*Saved data entries*
----

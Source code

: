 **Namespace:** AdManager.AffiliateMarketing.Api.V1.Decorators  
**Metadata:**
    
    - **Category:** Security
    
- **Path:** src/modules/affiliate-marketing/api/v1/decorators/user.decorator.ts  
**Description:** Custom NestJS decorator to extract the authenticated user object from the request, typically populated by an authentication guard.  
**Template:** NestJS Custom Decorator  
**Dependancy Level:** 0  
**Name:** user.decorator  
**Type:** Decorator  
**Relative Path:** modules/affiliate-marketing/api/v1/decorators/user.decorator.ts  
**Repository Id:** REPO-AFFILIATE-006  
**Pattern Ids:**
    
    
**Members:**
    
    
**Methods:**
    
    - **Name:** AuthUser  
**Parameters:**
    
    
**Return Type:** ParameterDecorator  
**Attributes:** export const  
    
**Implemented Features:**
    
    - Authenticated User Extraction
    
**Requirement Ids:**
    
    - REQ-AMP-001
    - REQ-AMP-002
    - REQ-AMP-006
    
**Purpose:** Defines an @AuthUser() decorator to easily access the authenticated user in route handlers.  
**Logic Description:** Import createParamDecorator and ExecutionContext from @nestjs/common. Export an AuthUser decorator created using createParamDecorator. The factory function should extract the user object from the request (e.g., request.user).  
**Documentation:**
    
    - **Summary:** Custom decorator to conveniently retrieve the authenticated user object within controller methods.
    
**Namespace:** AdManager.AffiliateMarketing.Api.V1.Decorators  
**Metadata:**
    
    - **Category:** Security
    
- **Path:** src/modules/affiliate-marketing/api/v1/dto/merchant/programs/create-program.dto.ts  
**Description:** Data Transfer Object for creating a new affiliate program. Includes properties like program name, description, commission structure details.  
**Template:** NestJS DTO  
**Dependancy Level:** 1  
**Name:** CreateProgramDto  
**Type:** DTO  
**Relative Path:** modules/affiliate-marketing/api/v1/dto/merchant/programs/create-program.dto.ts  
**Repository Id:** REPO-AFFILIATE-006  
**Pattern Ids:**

----

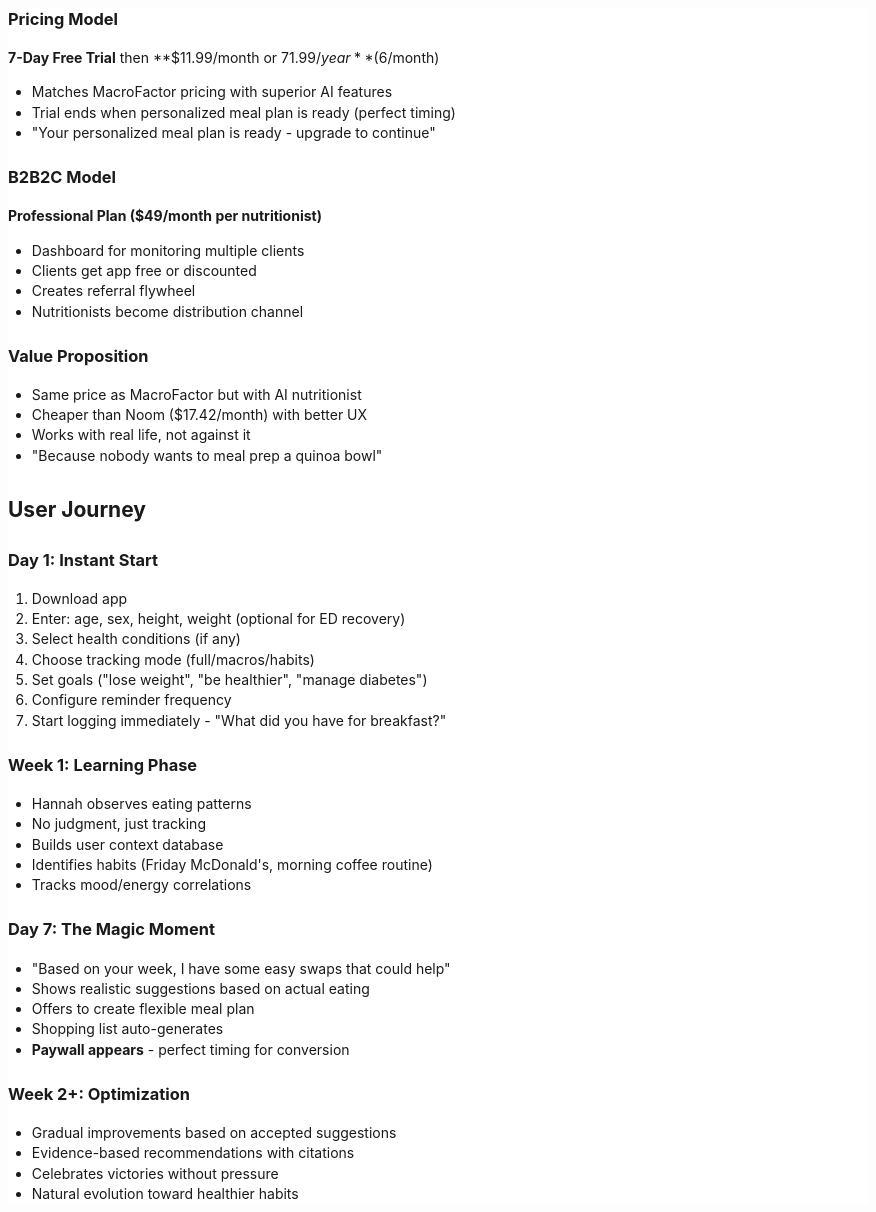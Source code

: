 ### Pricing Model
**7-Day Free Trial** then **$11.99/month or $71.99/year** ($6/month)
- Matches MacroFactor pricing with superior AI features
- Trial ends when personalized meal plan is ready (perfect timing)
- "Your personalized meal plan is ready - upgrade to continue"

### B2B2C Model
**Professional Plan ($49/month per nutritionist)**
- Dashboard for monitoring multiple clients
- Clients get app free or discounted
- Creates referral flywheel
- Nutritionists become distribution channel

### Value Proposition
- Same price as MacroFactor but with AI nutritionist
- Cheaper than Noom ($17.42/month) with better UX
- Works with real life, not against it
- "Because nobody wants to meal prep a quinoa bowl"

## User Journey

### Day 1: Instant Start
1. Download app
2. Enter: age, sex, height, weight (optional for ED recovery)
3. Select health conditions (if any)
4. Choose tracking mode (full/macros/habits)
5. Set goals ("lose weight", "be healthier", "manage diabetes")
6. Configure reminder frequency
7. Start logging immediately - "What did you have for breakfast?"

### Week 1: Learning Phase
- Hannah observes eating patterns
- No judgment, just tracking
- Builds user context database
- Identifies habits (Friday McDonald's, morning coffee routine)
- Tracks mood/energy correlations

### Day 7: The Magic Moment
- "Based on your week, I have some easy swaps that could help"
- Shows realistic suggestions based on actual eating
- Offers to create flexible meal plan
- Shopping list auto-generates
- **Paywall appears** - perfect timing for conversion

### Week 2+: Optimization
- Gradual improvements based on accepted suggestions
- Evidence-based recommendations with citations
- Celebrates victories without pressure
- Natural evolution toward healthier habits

----

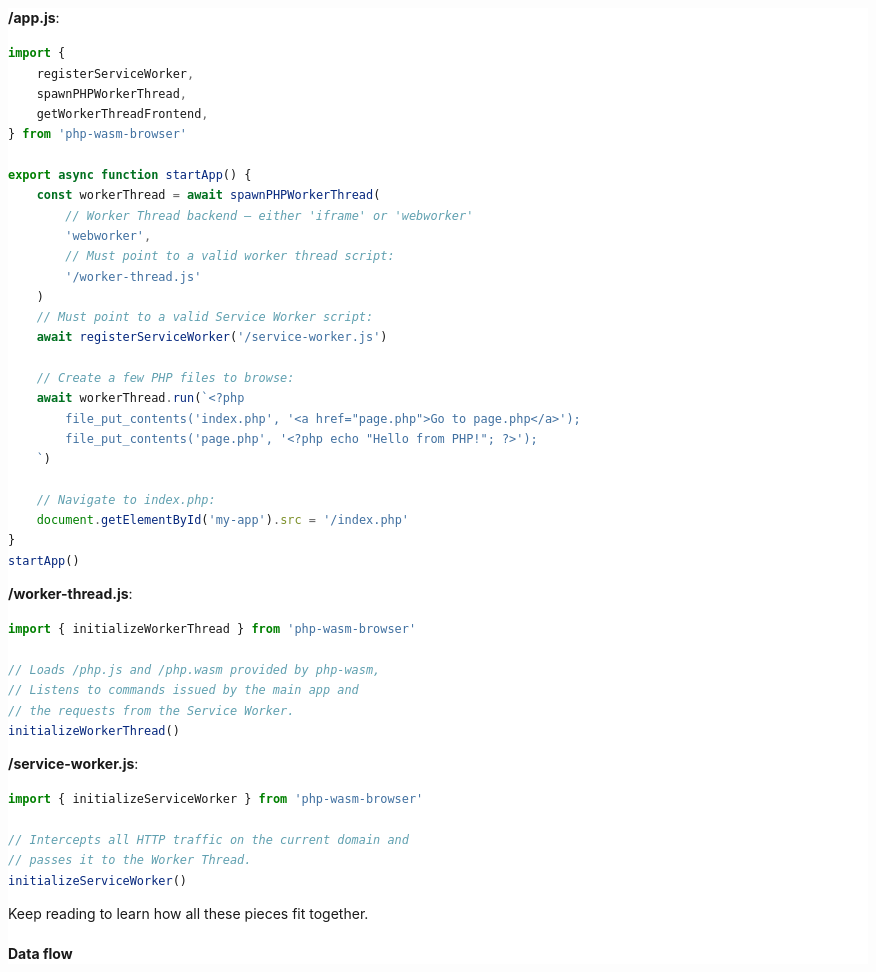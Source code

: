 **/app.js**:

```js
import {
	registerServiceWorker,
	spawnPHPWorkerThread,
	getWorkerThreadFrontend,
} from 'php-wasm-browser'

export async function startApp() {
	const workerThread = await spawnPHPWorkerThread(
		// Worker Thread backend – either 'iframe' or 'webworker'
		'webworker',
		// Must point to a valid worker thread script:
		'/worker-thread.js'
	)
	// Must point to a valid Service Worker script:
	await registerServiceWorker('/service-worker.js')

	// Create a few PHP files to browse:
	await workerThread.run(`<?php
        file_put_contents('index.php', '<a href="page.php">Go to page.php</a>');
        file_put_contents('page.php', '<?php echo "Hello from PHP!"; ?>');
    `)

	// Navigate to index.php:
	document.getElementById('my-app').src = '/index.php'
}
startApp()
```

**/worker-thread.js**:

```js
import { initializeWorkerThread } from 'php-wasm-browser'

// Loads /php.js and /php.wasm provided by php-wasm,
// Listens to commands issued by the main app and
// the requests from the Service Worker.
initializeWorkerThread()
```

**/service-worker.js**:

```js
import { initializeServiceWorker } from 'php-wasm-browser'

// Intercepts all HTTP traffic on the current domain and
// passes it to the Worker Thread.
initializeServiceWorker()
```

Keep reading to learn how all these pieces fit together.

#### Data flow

----

*TO DO*
Transcribe the records above exactly, beginning at the line that contains "### Week 2+: Optimization" and ending with the line that contains "- Natural evolution toward healthier habits", both included, and nothing else.

*EXERCISE OUTPUT*
### Week 2+: Optimization
- Gradual improvements based on accepted suggestions
- Evidence-based recommendations with citations
- Celebrates victories without pressure
- Natural evolution toward healthier habits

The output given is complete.